The first byte of all ELF binary files is set to the hexadecimal value 0x7F. The next three bytes are set to 0x45, 0x4C and 0x46. The first byte is a flag that identifies the file as an ELF binary file. To make this crystal clear, the next three bytes spell out “ELF” in ASCII:
- Great: Indicates whether the binary is a 32- or 64-bit executable (1 = 32, 2 = 64).
- Data: Show the Endianism in use. Endian coding defines the way in which multibyte numbers are stored. With big-endian coding, a number is stored with its most significant bits first. With little-endian coding, the number with its least significant bits is stored first.
- Execution: The version of ELF (currently it is 1).
- Operating system / ABI: Represents the kind of Application binary interface in use. This defines the interface between two binary modules, for example a program and a shared library.
- ABI version: The version of the ABI.
- Type: The type of the ELF binary. The common values are
ET_RELfor a relocatable resource (e.g. an object file),
ET_EXECfor an executable file compiled with the
ET_DYNfor an ASMR capable executable file.
- Machine: the Instruction set architecture. This indicates the target platform for which the binary file was created.
- Execution: Always set to 1 for this version of ELF.

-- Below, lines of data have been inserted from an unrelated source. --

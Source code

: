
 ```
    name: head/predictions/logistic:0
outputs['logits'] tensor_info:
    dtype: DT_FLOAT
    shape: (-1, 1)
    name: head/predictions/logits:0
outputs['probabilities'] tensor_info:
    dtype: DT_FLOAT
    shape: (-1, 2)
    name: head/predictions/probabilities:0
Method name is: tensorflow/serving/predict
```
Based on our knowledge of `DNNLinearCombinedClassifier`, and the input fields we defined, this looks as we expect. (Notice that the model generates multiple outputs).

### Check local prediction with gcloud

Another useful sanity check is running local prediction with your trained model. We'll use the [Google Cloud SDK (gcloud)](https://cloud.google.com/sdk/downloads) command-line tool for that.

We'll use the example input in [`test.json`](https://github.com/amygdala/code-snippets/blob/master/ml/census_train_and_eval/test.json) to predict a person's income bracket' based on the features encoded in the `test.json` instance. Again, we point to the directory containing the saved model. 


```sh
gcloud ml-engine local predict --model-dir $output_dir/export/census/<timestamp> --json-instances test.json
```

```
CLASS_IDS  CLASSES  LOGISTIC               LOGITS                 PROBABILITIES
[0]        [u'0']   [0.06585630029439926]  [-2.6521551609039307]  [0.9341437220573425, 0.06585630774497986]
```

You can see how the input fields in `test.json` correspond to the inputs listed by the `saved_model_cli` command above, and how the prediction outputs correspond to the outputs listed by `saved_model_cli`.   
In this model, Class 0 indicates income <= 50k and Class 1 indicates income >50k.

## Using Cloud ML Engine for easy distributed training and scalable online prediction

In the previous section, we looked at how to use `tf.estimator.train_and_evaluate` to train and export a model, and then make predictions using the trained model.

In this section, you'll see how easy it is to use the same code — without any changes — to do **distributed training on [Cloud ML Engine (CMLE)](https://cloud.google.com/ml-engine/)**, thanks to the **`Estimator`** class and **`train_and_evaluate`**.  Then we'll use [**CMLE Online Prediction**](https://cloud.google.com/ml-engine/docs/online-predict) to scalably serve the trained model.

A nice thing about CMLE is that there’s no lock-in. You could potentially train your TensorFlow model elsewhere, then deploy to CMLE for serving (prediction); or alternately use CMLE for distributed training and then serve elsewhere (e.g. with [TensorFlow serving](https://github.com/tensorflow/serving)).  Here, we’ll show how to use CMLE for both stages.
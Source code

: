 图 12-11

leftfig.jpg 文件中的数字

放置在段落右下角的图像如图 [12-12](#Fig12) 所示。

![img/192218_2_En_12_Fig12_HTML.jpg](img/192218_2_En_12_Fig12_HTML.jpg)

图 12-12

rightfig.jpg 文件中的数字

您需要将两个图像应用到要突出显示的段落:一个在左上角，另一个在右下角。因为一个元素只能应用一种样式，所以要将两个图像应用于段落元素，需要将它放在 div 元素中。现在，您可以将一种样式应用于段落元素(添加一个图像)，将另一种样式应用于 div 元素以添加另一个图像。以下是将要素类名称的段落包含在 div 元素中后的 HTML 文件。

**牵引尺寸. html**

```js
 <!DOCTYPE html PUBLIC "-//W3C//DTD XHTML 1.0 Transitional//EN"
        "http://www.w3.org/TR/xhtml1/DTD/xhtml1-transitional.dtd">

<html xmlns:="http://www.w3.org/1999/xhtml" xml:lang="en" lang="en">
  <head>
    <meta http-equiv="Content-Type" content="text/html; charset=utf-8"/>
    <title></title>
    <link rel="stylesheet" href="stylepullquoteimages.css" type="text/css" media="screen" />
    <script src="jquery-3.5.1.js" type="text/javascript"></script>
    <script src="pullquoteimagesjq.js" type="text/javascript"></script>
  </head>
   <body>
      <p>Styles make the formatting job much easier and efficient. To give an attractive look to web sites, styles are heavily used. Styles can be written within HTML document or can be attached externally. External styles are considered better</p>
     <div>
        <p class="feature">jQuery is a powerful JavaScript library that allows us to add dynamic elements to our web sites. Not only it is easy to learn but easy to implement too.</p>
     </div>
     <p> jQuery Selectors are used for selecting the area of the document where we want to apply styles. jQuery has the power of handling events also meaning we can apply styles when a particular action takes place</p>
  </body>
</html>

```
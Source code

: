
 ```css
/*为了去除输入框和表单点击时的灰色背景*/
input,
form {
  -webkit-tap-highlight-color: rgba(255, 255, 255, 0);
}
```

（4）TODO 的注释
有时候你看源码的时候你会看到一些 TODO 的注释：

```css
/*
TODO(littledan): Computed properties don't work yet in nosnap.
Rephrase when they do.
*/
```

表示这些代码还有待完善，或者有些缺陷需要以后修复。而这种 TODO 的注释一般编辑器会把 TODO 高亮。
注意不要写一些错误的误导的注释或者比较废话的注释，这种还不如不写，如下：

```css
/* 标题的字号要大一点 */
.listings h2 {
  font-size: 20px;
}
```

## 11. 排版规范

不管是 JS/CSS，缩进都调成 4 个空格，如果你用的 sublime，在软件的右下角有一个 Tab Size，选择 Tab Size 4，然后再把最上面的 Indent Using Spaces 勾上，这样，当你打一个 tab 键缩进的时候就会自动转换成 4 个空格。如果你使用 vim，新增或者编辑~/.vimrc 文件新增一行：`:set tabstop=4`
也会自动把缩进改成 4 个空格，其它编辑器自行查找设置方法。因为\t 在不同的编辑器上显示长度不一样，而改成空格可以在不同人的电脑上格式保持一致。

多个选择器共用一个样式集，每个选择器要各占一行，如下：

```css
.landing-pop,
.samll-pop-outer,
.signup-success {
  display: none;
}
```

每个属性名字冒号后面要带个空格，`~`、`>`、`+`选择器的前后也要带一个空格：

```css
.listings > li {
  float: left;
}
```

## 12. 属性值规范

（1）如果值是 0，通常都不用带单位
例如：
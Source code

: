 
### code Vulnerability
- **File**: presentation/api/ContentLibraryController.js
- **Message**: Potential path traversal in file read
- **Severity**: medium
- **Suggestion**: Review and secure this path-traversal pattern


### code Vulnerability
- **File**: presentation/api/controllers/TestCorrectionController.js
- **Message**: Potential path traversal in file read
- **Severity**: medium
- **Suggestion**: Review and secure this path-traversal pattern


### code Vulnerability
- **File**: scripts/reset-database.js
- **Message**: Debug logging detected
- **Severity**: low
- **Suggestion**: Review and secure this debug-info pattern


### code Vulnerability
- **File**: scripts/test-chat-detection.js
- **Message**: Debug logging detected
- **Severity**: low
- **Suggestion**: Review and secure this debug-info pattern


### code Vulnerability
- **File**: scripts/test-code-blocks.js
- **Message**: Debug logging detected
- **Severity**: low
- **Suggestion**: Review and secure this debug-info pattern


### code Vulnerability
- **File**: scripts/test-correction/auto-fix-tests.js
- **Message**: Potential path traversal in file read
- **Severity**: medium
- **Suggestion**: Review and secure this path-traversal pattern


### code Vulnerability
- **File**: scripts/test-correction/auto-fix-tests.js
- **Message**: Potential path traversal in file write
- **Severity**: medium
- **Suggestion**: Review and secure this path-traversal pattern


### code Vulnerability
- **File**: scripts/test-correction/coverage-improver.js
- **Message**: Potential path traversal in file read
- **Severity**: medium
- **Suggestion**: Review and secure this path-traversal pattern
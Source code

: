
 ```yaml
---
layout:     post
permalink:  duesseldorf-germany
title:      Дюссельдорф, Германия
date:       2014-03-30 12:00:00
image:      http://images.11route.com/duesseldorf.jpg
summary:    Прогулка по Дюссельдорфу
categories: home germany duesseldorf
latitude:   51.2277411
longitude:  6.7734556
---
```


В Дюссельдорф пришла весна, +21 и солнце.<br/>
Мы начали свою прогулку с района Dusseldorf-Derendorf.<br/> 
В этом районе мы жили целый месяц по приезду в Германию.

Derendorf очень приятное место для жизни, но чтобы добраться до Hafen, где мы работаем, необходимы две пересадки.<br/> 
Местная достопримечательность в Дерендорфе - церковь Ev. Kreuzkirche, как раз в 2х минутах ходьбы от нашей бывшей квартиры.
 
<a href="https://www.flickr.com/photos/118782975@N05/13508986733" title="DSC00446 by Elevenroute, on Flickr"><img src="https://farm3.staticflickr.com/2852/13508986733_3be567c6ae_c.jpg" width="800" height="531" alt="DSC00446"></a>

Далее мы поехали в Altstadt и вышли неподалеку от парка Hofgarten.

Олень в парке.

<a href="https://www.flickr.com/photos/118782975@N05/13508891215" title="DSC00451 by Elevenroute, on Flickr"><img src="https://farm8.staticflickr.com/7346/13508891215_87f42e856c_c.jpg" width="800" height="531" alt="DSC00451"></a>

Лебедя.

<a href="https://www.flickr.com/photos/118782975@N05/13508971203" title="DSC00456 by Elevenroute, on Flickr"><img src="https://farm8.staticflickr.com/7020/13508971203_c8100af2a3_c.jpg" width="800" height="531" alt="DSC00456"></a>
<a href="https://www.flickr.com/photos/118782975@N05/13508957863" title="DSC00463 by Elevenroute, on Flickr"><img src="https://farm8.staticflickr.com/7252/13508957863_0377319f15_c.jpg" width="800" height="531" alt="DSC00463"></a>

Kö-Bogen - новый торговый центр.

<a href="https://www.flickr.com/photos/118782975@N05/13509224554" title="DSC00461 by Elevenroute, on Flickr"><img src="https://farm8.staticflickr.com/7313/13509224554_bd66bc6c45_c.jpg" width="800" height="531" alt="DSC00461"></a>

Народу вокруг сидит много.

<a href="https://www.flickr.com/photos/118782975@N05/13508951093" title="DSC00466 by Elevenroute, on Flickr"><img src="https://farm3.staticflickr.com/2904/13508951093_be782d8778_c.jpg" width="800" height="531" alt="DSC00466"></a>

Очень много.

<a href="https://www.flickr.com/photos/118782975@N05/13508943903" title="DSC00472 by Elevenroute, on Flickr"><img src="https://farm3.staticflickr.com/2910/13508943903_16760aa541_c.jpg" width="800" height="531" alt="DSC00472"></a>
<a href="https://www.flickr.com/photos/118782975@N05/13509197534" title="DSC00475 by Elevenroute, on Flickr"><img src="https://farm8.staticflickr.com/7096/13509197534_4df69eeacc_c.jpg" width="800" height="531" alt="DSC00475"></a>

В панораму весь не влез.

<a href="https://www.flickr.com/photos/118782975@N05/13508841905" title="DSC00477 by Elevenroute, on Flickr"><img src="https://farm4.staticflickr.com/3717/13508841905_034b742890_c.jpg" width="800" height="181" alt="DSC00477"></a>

- Entry point address: The memory address within the binary file at which execution begins.
The other entries are sizes and numbers of regions and sections within the binary so that their positions can be calculated.
A quick look at the first eight bytes of the binary file with
hexdump displays the signature byte and the “ELF” string in the first four bytes of the file. the
-C (canonical) option gives us the ASCII representation of the bytes along with their hexadecimal values, and the
-n With the (number) option we can specify how many bytes we want to see:
hexdump -C -n 8 hello
objdump and the Granular View
If you want to see the details you can do the
objdumpCommand with the
-d (disassemble) option:
objdump -d hello | less
This breaks down the executable machine code and displays it in hexadecimal bytes along with the assembler equivalent. The address position of the first byte in each line is displayed on the far left.
This is only useful if you can read assembly language or are curious about what’s going on behind the curtain. There’s a lot of output so we put it in
Compile and link
There are many ways to compile a binary file. To the example, the developer decides whether to add debug information. The way in which the binary file is linked also plays a role in terms of content and size. If the binary references share objects as external dependencies, it is smaller than one to which the dependencies are statically linked.
Most developers are already familiar with the commands discussed here. For others, however, they offer some easy ways to browse around and see what’s in the binary black box.